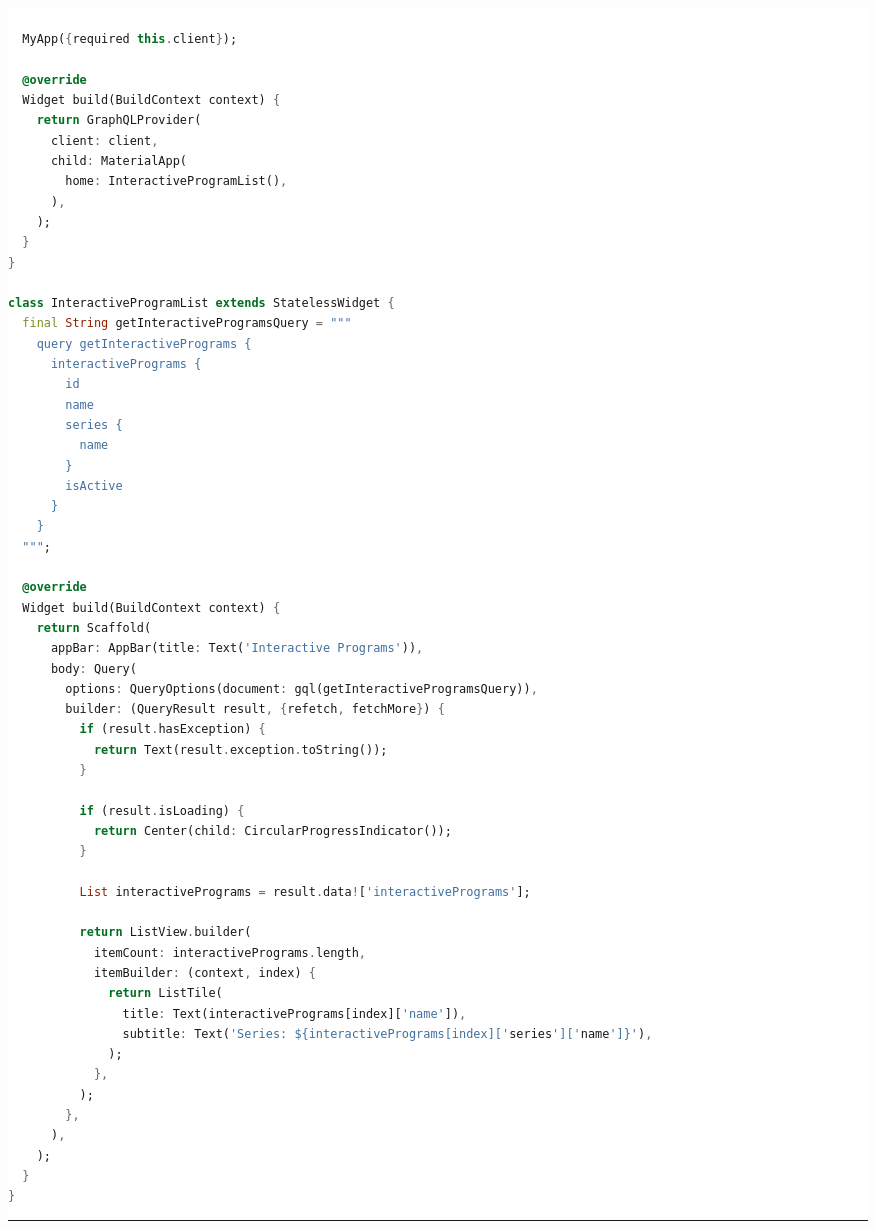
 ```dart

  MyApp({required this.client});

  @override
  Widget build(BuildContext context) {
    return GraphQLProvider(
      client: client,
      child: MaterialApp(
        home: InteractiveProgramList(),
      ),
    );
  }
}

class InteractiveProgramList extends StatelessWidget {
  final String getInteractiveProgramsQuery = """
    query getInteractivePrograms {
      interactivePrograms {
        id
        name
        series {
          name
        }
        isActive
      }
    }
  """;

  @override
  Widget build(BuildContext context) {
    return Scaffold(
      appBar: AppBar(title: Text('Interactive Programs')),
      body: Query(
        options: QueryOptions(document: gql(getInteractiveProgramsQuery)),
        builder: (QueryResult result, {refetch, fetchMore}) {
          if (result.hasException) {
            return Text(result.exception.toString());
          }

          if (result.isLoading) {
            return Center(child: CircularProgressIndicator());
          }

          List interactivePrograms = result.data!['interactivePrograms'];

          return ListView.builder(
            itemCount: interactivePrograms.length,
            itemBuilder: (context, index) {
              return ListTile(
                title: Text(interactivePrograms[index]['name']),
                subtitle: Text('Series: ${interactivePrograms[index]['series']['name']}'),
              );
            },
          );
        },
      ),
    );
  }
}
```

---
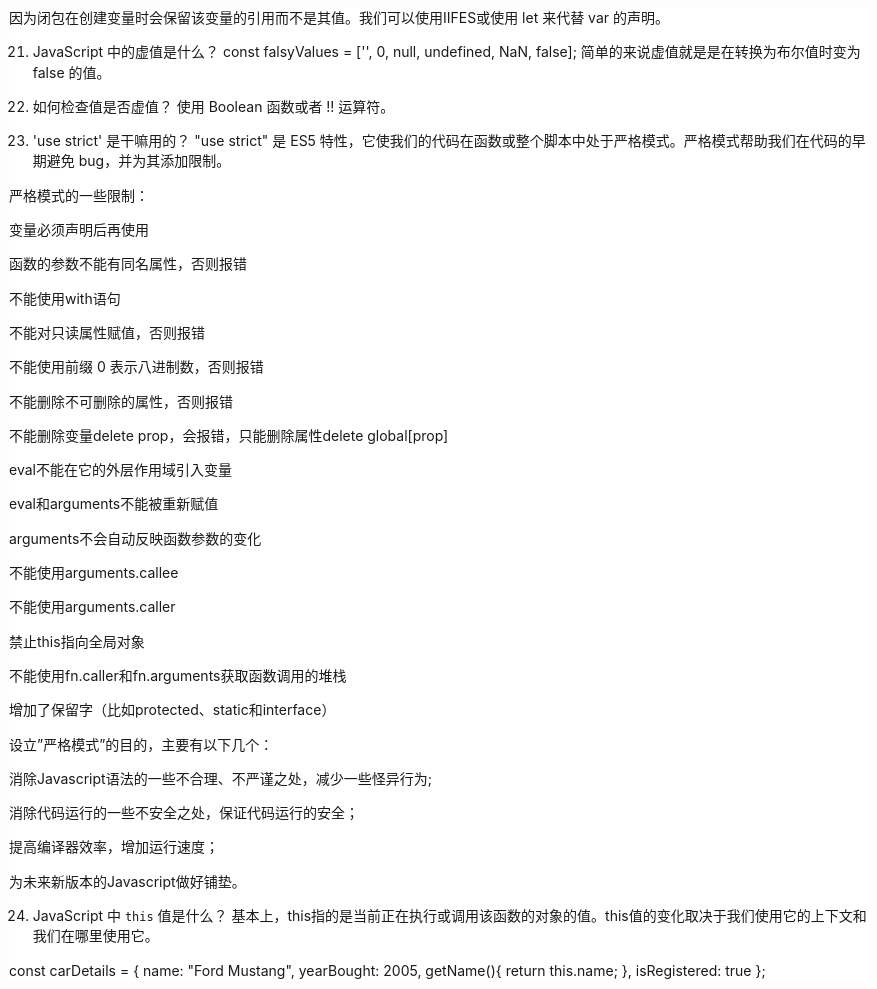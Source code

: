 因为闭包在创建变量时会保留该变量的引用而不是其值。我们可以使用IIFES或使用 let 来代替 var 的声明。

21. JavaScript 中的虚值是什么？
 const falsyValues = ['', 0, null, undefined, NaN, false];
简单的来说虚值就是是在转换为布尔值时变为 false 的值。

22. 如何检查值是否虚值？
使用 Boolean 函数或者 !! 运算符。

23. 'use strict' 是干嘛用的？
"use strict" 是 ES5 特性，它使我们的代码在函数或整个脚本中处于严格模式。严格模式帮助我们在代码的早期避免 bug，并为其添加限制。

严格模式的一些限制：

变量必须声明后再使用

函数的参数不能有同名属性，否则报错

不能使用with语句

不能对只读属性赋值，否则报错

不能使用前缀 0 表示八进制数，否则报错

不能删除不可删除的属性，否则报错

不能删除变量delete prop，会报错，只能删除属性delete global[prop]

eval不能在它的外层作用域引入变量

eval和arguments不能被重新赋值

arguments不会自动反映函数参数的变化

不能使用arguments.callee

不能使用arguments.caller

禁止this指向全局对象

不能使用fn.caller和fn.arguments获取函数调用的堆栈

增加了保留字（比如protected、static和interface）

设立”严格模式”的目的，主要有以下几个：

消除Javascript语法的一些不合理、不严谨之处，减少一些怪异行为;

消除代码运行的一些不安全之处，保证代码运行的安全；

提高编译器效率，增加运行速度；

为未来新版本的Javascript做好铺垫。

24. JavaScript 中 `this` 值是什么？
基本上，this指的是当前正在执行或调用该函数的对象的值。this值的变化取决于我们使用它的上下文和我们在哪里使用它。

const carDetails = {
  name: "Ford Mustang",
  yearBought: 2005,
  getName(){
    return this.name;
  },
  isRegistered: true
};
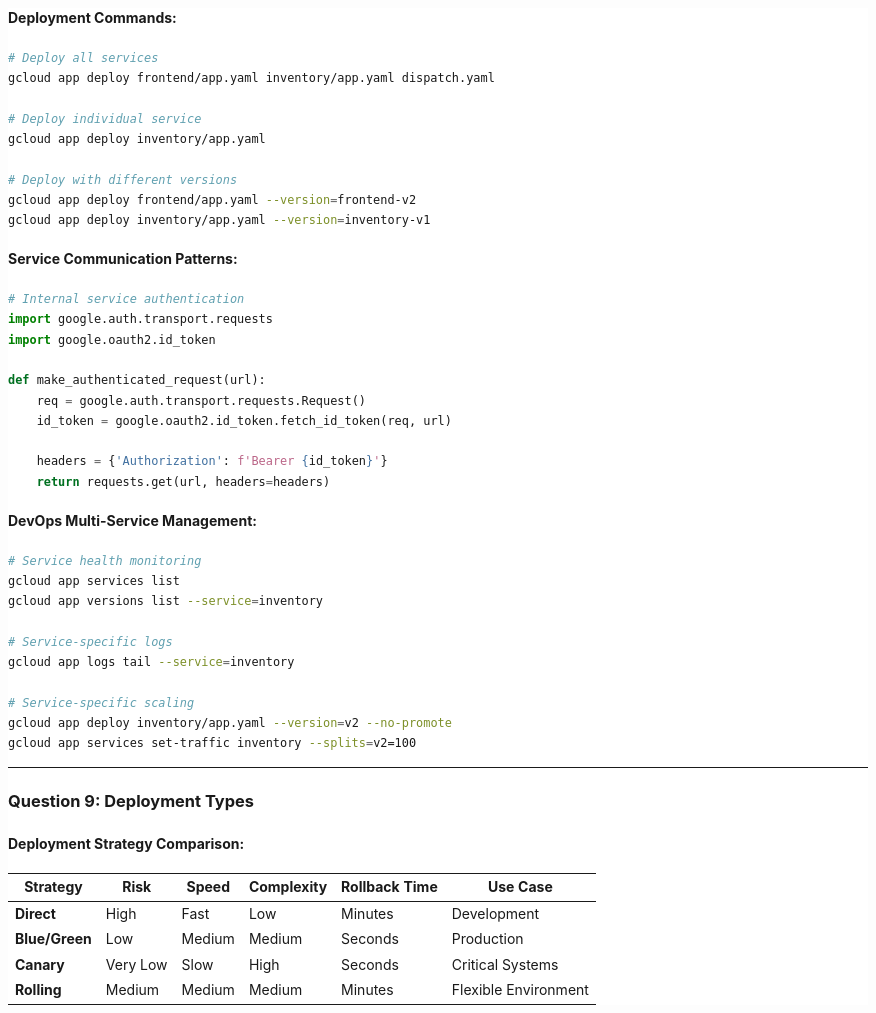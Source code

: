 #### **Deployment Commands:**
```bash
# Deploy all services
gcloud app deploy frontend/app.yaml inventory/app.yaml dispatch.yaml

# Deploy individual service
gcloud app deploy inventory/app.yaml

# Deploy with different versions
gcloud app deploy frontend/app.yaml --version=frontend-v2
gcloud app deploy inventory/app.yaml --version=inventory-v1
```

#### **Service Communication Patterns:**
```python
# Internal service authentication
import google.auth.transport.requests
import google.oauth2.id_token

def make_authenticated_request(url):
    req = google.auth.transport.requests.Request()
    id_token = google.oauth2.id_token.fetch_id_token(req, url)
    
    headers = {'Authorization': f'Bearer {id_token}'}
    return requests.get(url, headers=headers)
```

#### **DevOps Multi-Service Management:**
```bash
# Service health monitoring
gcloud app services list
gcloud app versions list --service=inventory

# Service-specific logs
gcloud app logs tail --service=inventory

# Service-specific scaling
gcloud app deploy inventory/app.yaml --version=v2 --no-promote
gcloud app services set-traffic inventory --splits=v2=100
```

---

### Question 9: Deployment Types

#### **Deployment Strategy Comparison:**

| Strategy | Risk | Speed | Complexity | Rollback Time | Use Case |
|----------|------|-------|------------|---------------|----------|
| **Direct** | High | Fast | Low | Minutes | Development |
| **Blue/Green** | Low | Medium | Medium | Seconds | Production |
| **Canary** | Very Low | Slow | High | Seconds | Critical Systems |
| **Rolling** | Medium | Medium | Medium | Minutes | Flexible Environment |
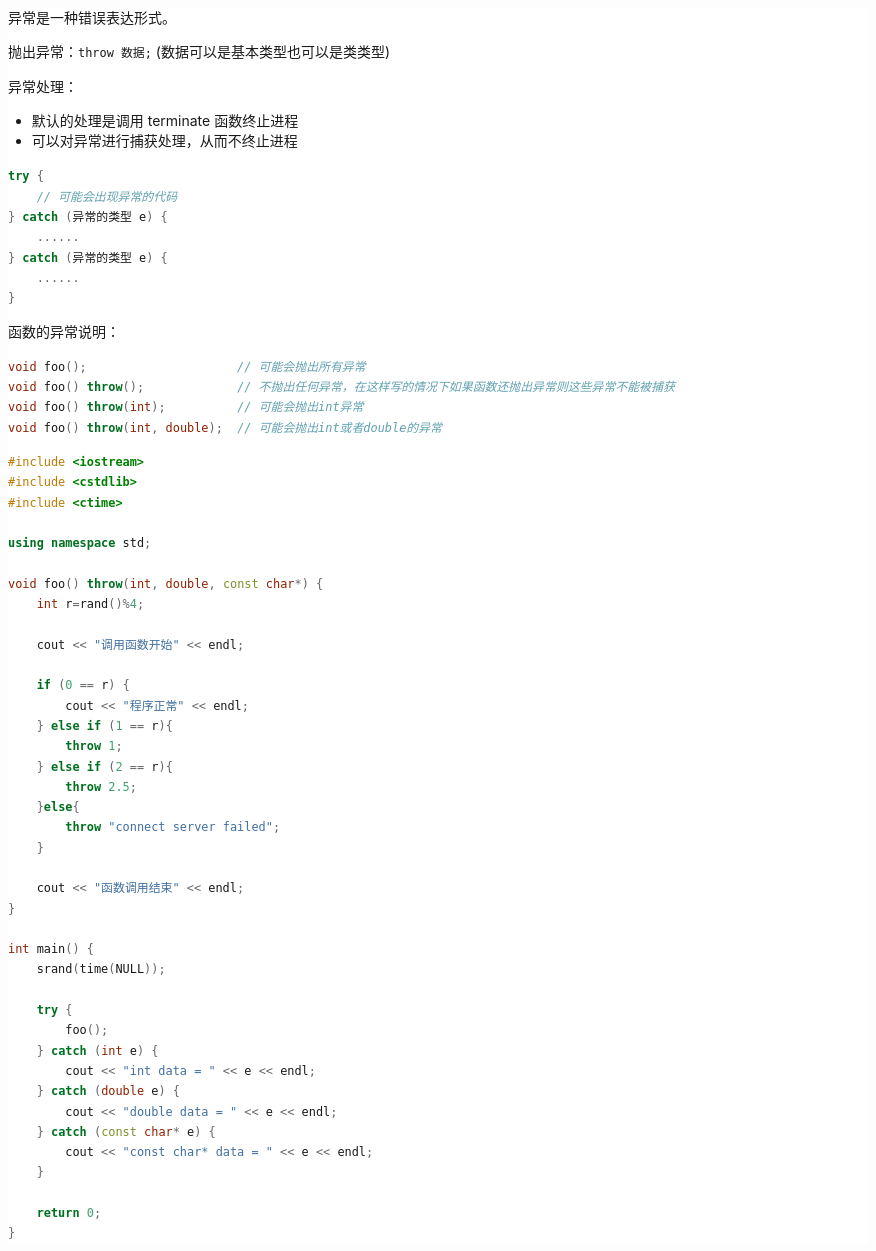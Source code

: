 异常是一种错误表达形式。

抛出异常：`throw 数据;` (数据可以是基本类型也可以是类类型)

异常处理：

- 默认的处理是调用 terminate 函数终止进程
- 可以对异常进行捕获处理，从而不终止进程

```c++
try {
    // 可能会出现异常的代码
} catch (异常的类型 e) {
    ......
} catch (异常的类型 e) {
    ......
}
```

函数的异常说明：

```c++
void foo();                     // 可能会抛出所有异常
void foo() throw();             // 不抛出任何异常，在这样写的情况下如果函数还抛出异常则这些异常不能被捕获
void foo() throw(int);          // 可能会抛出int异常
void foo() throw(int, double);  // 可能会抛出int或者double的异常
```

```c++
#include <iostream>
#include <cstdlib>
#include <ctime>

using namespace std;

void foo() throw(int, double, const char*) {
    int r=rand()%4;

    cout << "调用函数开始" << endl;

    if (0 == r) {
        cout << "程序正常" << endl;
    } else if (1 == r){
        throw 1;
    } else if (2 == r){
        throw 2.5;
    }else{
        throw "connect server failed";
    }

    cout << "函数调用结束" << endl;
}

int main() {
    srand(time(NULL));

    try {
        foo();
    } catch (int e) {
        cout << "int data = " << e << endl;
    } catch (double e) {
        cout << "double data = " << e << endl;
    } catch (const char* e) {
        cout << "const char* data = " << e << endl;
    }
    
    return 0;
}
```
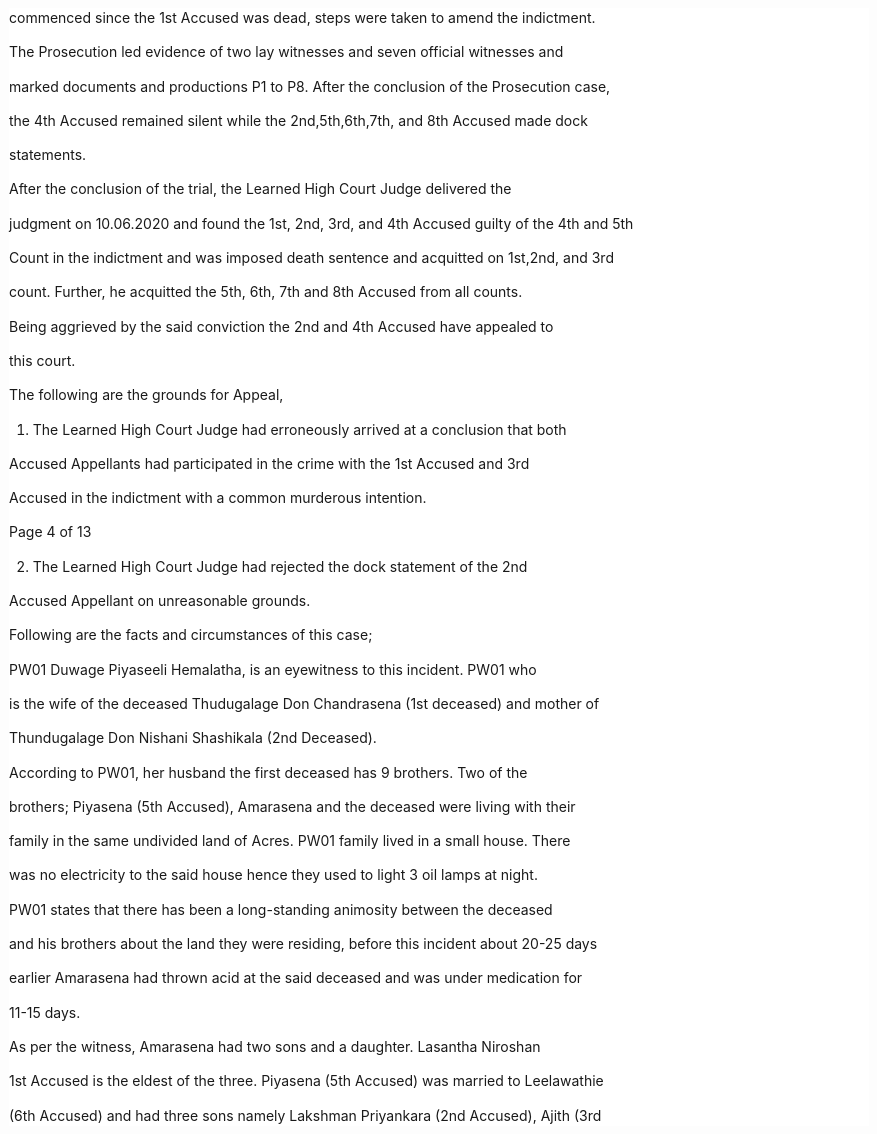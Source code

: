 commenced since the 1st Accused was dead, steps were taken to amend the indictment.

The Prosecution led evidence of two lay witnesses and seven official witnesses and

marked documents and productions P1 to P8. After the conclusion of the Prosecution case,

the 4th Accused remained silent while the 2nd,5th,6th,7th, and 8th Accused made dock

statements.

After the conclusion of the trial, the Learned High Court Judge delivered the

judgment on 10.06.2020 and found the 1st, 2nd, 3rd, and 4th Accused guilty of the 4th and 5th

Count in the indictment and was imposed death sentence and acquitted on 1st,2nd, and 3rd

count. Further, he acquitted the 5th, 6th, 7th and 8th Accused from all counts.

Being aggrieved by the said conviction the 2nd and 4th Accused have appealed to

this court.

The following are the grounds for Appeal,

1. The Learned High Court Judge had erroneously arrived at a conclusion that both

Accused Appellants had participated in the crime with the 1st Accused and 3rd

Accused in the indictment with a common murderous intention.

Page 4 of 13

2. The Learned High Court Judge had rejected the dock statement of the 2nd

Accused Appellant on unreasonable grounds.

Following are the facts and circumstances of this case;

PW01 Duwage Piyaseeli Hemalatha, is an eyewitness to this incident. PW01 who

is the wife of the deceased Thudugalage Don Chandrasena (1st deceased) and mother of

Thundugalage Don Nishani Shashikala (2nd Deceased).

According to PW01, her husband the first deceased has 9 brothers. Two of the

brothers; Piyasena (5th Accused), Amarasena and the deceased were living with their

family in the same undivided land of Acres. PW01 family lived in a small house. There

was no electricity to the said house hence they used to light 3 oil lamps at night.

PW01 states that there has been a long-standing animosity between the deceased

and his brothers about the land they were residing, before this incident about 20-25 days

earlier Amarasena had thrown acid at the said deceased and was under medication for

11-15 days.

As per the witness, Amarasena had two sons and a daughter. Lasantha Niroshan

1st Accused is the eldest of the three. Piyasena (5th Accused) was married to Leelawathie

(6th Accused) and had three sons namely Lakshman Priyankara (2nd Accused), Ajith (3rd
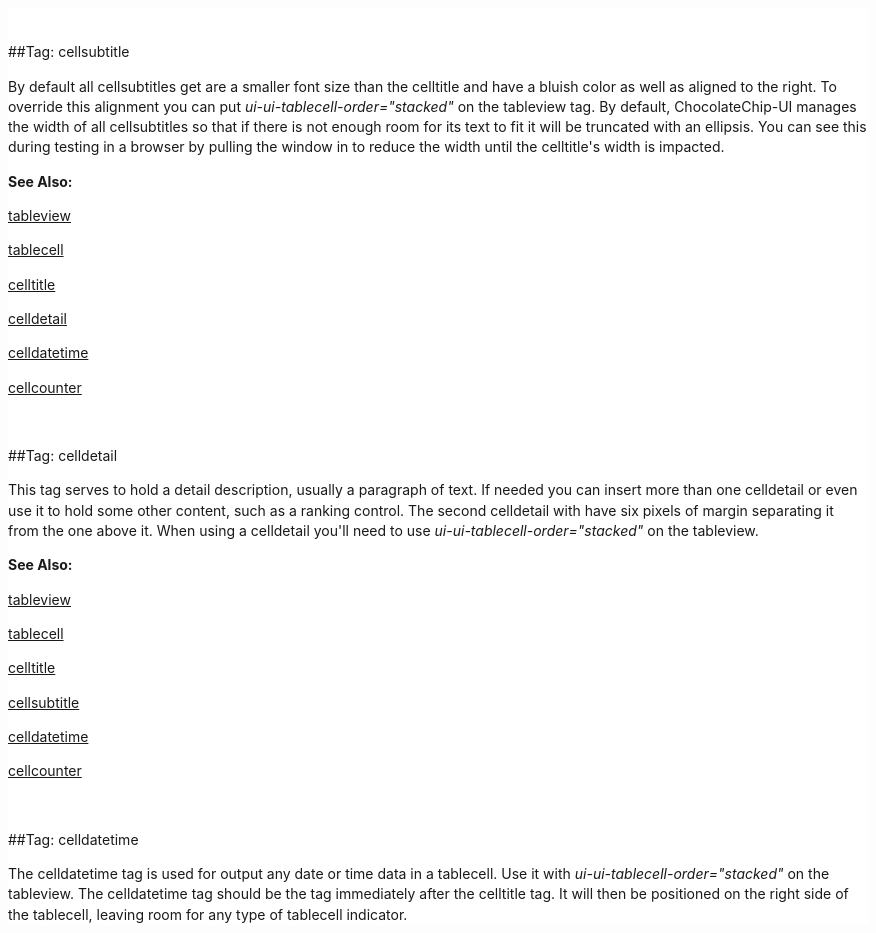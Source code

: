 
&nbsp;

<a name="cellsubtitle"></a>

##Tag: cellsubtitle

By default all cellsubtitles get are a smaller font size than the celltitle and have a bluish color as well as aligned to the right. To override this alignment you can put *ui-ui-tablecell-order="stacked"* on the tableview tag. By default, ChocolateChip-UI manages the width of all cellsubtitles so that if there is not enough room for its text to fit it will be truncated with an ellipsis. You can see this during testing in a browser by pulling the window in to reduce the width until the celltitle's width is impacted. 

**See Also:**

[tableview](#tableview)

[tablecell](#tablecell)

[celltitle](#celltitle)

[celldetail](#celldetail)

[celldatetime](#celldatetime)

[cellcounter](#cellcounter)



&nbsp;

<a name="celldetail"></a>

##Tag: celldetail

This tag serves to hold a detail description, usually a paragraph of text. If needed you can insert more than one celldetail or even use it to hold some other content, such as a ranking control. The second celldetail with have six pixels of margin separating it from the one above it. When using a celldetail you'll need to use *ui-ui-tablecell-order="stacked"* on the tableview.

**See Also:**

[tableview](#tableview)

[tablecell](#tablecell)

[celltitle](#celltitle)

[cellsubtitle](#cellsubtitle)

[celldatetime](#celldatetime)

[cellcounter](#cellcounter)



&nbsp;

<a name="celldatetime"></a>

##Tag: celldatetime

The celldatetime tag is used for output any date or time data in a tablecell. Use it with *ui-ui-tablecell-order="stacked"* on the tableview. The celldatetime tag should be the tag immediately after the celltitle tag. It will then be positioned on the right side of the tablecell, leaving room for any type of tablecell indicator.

■ What the task asks ■
An exact copy of the lines above between the line holding "Accused in the" and the line holding "Thundugalage Don Nishani", inclusive, is the whole answer.

■ Answer area ■
Accused in the indictment with a common murderous intention.

Page 4 of 13

2. The Learned High Court Judge had rejected the dock statement of the 2nd

Accused Appellant on unreasonable grounds.

Following are the facts and circumstances of this case;

PW01 Duwage Piyaseeli Hemalatha, is an eyewitness to this incident. PW01 who

is the wife of the deceased Thudugalage Don Chandrasena (1st deceased) and mother of

Thundugalage Don Nishani Shashikala (2nd Deceased).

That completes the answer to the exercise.